WHAT YOU ARE ASKED TO DO – Copy without pictures. Please restate each line of the listing exactly.

GIVEN RECORDS –
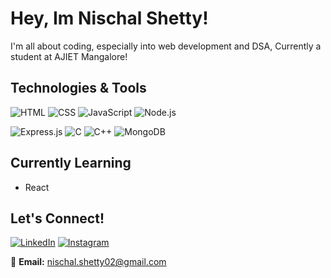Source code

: # Hey, Im Nischal Shetty!
I'm all about coding, especially into web development and DSA, Currently a student at AJIET Mangalore!

##  Technologies & Tools

![HTML](https://img.shields.io/badge/-HTML-239120?style=flat-square&logo=html5&logoColor=white)
![CSS](https://img.shields.io/badge/-CSS-1572B6?style=flat-square&logo=css3&logoColor=white)
![JavaScript](https://img.shields.io/badge/-JavaScript-F7DF1E?style=flat-square&logo=javascript&logoColor=black)
![Node.js](https://img.shields.io/badge/-Node.js-339933?style=flat-square&logo=node.js&logoColor=white)


![Express.js](https://img.shields.io/badge/-Express.js-000000?style=flat-square&logo=express&logoColor=white)
![C](https://img.shields.io/badge/-C-A8B9CC?style=flat-square&logo=c&logoColor=white)
![C++](https://img.shields.io/badge/-C++-00599C?style=flat-square&logo=c%2B%2B&logoColor=white)
![MongoDB](https://img.shields.io/badge/-MongoDB-47A248?style=flat-square&logo=mongodb&logoColor=white)

## Currently Learning

- React

## Let's Connect!

[![LinkedIn](https://img.shields.io/badge/-LinkedIn-blue?style=flat&logo=linkedin&logoColor=white)](https://www.linkedin.com/in/nischal-shetty-2ba446272/)
[![Instagram](https://img.shields.io/badge/-Instagram-white?style=flat&logo=instagram&logoColor=black)](https://www.instagram.com/nischal.shetty_2/)


📧 **Email:** [nischal.shetty02@gmail.com](mailto:nischal.shetty02@gmail.com)
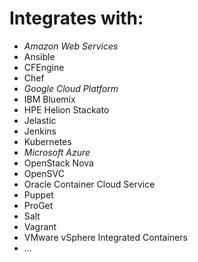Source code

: # Integrates with:

 - *Amazon Web Services*
 - Ansible
 - CFEngine
 - Chef
 - *Google Cloud Platform*
 - IBM Bluemix
 - HPE Helion Stackato
 - Jelastic
 - Jenkins
 - Kubernetes
 - *Microsoft Azure*
 - OpenStack Nova
 - OpenSVC
 - Oracle Container Cloud Service
 - Puppet
 - ProGet
 - Salt
 - Vagrant
 - VMware vSphere Integrated Containers
 - ...


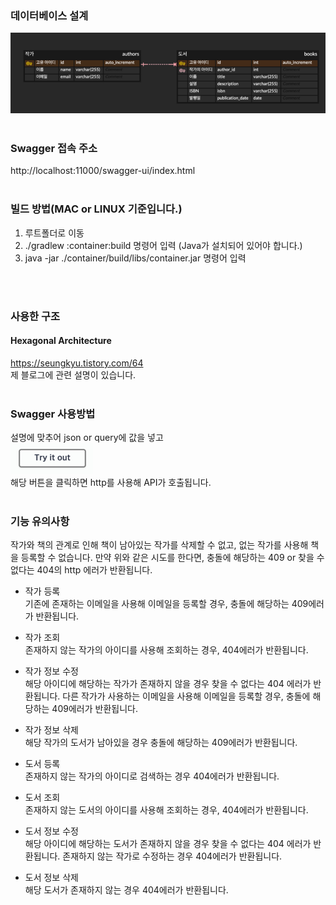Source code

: ### 데이터베이스 설계
![img.png](erd.png)
<br>
<br>

### Swagger 접속 주소
http://localhost:11000/swagger-ui/index.html
<br>
<br>

### 빌드 방법(MAC or LINUX 기준입니다.)
1. 루트폴더로 이동
2. ./gradlew :container:build 명령어 입력 (Java가 설치되어 있어야 합니다.)
3. java -jar ./container/build/libs/container.jar 명령어 입력
<br>
<br>

### 사용한 구조
#### Hexagonal Architecture
https://seungkyu.tistory.com/64
<br>
제 블로그에 관련 설명이 있습니다.
<br>
<br>

### Swagger 사용방법
설명에 맞추어 json or query에 값을 넣고
<br>
![img.png](img.png)
<br>
해당 버튼을 클릭하면 http를 사용해 API가 호출됩니다.
<br>
<br>

### 기능 유의사항
작가와 책의 관계로 인해 책이 남아있는 작가를 삭제할 수 없고, 없는 작가를 사용해 책을 등록할 수 없습니다.
만약 위와 같은 시도를 한다면, 충돌에 해당하는 409 or 찾을 수 없다는 404의 http 에러가 반환됩니다.

- 작가 등록<br>
기존에 존재하는 이메일을 사용해 이메일을 등록할 경우, 충돌에 해당하는 409에러가 반환됩니다.


- 작가 조회<br>
존재하지 않는 작가의 아이디를 사용해 조회하는 경우, 404에러가 반환됩니다.


- 작가 정보 수정<br>
해당 아이디에 해당하는 작가가 존재하지 않을 경우 찾을 수 없다는 404 에러가 반환됩니다.
다른 작가가 사용하는 이메일을 사용해 이메일을 등록할 경우, 충돌에 해당하는 409에러가 반환됩니다.

  
- 작가 정보 삭제<br>
해당 작가의 도서가 남아있을 경우 충돌에 해당하는 409에러가 반환됩니다.


- 도서 등록<br>
존재하지 않는 작가의 아이디로 검색하는 경우 404에러가 반환됩니다.


- 도서 조회<br>
존재하지 않는 도서의 아이디를 사용해 조회하는 경우, 404에러가 반환됩니다.


- 도서 정보 수정<br>
해당 아이디에 해당하는 도서가 존재하지 않을 경우 찾을 수 없다는 404 에러가 반환됩니다.
존재하지 않는 작가로 수정하는 경우 404에러가 반환됩니다.


- 도서 정보 삭제<br>
해당 도서가 존재하지 않는 경우 404에러가 반환됩니다.
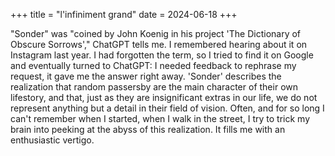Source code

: +++
title = "l'infiniment grand"
date = 2024-06-18
+++

"Sonder" was "coined by John Koenig in his project 'The Dictionary of Obscure Sorrows'," ChatGPT tells me. I remembered hearing about it on Instagram last year. I had forgotten the term, so I tried to find it on Google and eventually turned to ChatGPT: I needed feedback to rephrase my request, it gave me the answer right away. 'Sonder' describes the realization that random passersby are the main character of their own lifestory, and that, just as they are insignificant extras in our life, we do not represent anything but a detail in their field of vision. Often, and for so long I can't remember when I started, when I walk in the street, I try to trick my brain into peeking at the abyss of this realization. It fills me with an enthusiastic vertigo.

SOLUTION TO THE PROBLEM –
Source code

: # Hey, Im Nischal Shetty!
I'm all about coding, especially into web development and DSA, Currently a student at AJIET Mangalore!

##  Technologies & Tools

![HTML](https://img.shields.io/badge/-HTML-239120?style=flat-square&logo=html5&logoColor=white)
![CSS](https://img.shields.io/badge/-CSS-1572B6?style=flat-square&logo=css3&logoColor=white)
![JavaScript](https://img.shields.io/badge/-JavaScript-F7DF1E?style=flat-square&logo=javascript&logoColor=black)
![Node.js](https://img.shields.io/badge/-Node.js-339933?style=flat-square&logo=node.js&logoColor=white)


![Express.js](https://img.shields.io/badge/-Express.js-000000?style=flat-square&logo=express&logoColor=white)
![C](https://img.shields.io/badge/-C-A8B9CC?style=flat-square&logo=c&logoColor=white)
![C++](https://img.shields.io/badge/-C++-00599C?style=flat-square&logo=c%2B%2B&logoColor=white)
![MongoDB](https://img.shields.io/badge/-MongoDB-47A248?style=flat-square&logo=mongodb&logoColor=white)

## Currently Learning

- React

## Let's Connect!

[![LinkedIn](https://img.shields.io/badge/-LinkedIn-blue?style=flat&logo=linkedin&logoColor=white)](https://www.linkedin.com/in/nischal-shetty-2ba446272/)
[![Instagram](https://img.shields.io/badge/-Instagram-white?style=flat&logo=instagram&logoColor=black)](https://www.instagram.com/nischal.shetty_2/)


📧 **Email:** [nischal.shetty02@gmail.com](mailto:nischal.shetty02@gmail.com)
Source code

: # Integrates with:

 - *Amazon Web Services*
 - Ansible
 - CFEngine
 - Chef
 - *Google Cloud Platform*
 - IBM Bluemix
 - HPE Helion Stackato
 - Jelastic
 - Jenkins
 - Kubernetes
 - *Microsoft Azure*
 - OpenStack Nova
 - OpenSVC
 - Oracle Container Cloud Service
 - Puppet
 - ProGet
 - Salt
 - Vagrant
 - VMware vSphere Integrated Containers
 - ...


Source code

: ### 데이터베이스 설계
![img.png](erd.png)
<br>
<br>

### Swagger 접속 주소
http://localhost:11000/swagger-ui/index.html
<br>
<br>

### 빌드 방법(MAC or LINUX 기준입니다.)
1. 루트폴더로 이동
2. ./gradlew :container:build 명령어 입력 (Java가 설치되어 있어야 합니다.)
3. java -jar ./container/build/libs/container.jar 명령어 입력
<br>
<br>

### 사용한 구조
#### Hexagonal Architecture
https://seungkyu.tistory.com/64
<br>
제 블로그에 관련 설명이 있습니다.
<br>
<br>

### Swagger 사용방법
설명에 맞추어 json or query에 값을 넣고
<br>
![img.png](img.png)
<br>
해당 버튼을 클릭하면 http를 사용해 API가 호출됩니다.
<br>
<br>

### 기능 유의사항
작가와 책의 관계로 인해 책이 남아있는 작가를 삭제할 수 없고, 없는 작가를 사용해 책을 등록할 수 없습니다.
만약 위와 같은 시도를 한다면, 충돌에 해당하는 409 or 찾을 수 없다는 404의 http 에러가 반환됩니다.

- 작가 등록<br>
기존에 존재하는 이메일을 사용해 이메일을 등록할 경우, 충돌에 해당하는 409에러가 반환됩니다.


- 작가 조회<br>
존재하지 않는 작가의 아이디를 사용해 조회하는 경우, 404에러가 반환됩니다.


- 작가 정보 수정<br>
해당 아이디에 해당하는 작가가 존재하지 않을 경우 찾을 수 없다는 404 에러가 반환됩니다.
다른 작가가 사용하는 이메일을 사용해 이메일을 등록할 경우, 충돌에 해당하는 409에러가 반환됩니다.

  
- 작가 정보 삭제<br>
해당 작가의 도서가 남아있을 경우 충돌에 해당하는 409에러가 반환됩니다.


- 도서 등록<br>
존재하지 않는 작가의 아이디로 검색하는 경우 404에러가 반환됩니다.


- 도서 조회<br>
존재하지 않는 도서의 아이디를 사용해 조회하는 경우, 404에러가 반환됩니다.


- 도서 정보 수정<br>
해당 아이디에 해당하는 도서가 존재하지 않을 경우 찾을 수 없다는 404 에러가 반환됩니다.
존재하지 않는 작가로 수정하는 경우 404에러가 반환됩니다.


- 도서 정보 삭제<br>
해당 도서가 존재하지 않는 경우 404에러가 반환됩니다.
Source code

: +++
title = "l'infiniment grand"
date = 2024-06-18
+++

"Sonder" was "coined by John Koenig in his project 'The Dictionary of Obscure Sorrows'," ChatGPT tells me. I remembered hearing about it on Instagram last year. I had forgotten the term, so I tried to find it on Google and eventually turned to ChatGPT: I needed feedback to rephrase my request, it gave me the answer right away. 'Sonder' describes the realization that random passersby are the main character of their own lifestory, and that, just as they are insignificant extras in our life, we do not represent anything but a detail in their field of vision. Often, and for so long I can't remember when I started, when I walk in the street, I try to trick my brain into peeking at the abyss of this realization. It fills me with an enthusiastic vertigo.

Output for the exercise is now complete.